**WHAT THE EXERCISE ASKS**:
Copy each line below in which the string "docs" occurs.
--- THE DATA Enclosed Below ---
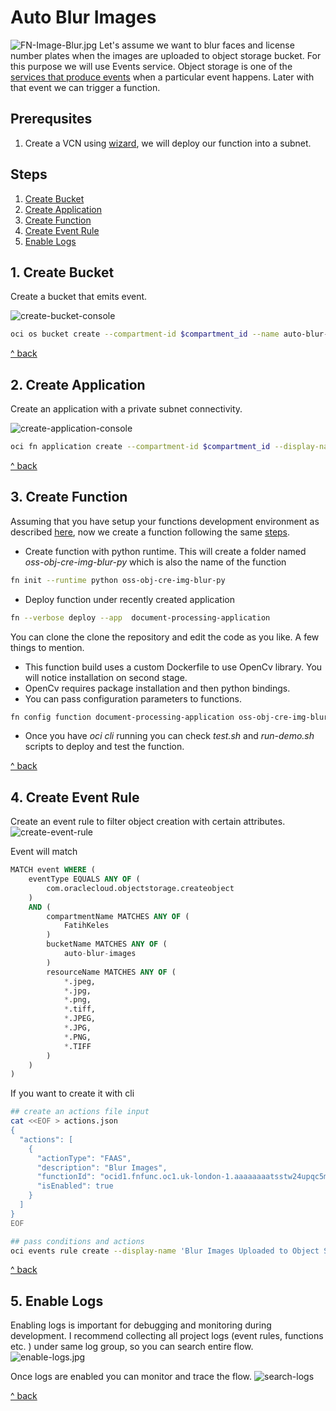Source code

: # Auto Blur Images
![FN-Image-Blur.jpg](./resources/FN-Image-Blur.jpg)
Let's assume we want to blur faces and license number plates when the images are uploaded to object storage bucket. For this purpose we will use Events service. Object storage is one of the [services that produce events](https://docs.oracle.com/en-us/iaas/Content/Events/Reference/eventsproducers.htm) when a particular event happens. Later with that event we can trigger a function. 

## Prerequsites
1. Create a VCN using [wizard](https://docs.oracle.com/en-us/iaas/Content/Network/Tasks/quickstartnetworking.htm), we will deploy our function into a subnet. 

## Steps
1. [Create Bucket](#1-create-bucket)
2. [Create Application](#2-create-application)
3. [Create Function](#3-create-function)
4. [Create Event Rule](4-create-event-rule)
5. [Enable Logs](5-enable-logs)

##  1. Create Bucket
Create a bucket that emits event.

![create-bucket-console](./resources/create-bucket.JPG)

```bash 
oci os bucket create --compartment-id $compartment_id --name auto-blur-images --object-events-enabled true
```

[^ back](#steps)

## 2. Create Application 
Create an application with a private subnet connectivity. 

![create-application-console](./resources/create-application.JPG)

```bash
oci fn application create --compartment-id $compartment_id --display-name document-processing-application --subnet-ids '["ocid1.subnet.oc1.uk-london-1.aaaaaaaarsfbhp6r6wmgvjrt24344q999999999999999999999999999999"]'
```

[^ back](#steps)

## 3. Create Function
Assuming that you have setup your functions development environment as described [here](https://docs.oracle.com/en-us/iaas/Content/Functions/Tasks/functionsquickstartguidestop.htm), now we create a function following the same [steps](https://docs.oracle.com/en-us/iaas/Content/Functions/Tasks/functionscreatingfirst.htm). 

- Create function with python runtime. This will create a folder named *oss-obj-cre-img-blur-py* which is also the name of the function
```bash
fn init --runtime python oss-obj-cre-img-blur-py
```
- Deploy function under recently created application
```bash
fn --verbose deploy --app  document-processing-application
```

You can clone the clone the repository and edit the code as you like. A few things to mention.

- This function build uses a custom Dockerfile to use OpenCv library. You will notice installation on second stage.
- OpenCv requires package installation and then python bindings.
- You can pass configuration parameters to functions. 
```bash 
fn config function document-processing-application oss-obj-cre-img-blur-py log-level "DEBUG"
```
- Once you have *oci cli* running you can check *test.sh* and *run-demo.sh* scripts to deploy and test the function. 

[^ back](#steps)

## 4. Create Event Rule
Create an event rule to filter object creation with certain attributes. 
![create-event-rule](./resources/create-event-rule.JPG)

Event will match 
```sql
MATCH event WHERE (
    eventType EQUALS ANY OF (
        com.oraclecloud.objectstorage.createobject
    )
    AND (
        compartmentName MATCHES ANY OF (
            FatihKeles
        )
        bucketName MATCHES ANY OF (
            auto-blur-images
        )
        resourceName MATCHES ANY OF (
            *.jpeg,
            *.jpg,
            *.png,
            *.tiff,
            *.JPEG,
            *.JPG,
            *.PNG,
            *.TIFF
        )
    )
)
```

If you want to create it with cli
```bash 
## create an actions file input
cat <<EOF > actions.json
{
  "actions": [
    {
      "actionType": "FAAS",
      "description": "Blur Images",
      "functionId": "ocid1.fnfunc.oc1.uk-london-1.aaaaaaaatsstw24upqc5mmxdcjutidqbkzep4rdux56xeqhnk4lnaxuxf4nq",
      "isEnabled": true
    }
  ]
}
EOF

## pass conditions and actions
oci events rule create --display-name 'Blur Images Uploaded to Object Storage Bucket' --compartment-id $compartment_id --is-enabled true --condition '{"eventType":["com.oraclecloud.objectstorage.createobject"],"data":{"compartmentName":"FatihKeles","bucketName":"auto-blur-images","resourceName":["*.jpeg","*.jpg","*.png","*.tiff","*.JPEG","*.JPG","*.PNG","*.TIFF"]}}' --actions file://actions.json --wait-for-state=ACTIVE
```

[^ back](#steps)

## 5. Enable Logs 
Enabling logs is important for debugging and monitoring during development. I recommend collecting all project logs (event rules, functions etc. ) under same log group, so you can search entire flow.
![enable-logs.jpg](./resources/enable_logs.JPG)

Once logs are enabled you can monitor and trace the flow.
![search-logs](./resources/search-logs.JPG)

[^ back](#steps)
--- End of Enclosed THE DATA ---
**RESPONSE BELOW**:
Let's assume we want to blur faces and license number plates when the images are uploaded to object storage bucket. For this purpose we will use Events service. Object storage is one of the [services that produce events](https://docs.oracle.com/en-us/iaas/Content/Events/Reference/eventsproducers.htm) when a particular event happens. Later with that event we can trigger a function. 
1. Create a VCN using [wizard](https://docs.oracle.com/en-us/iaas/Content/Network/Tasks/quickstartnetworking.htm), we will deploy our function into a subnet. 
Assuming that you have setup your functions development environment as described [here](https://docs.oracle.com/en-us/iaas/Content/Functions/Tasks/functionsquickstartguidestop.htm), now we create a function following the same [steps](https://docs.oracle.com/en-us/iaas/Content/Functions/Tasks/functionscreatingfirst.htm). 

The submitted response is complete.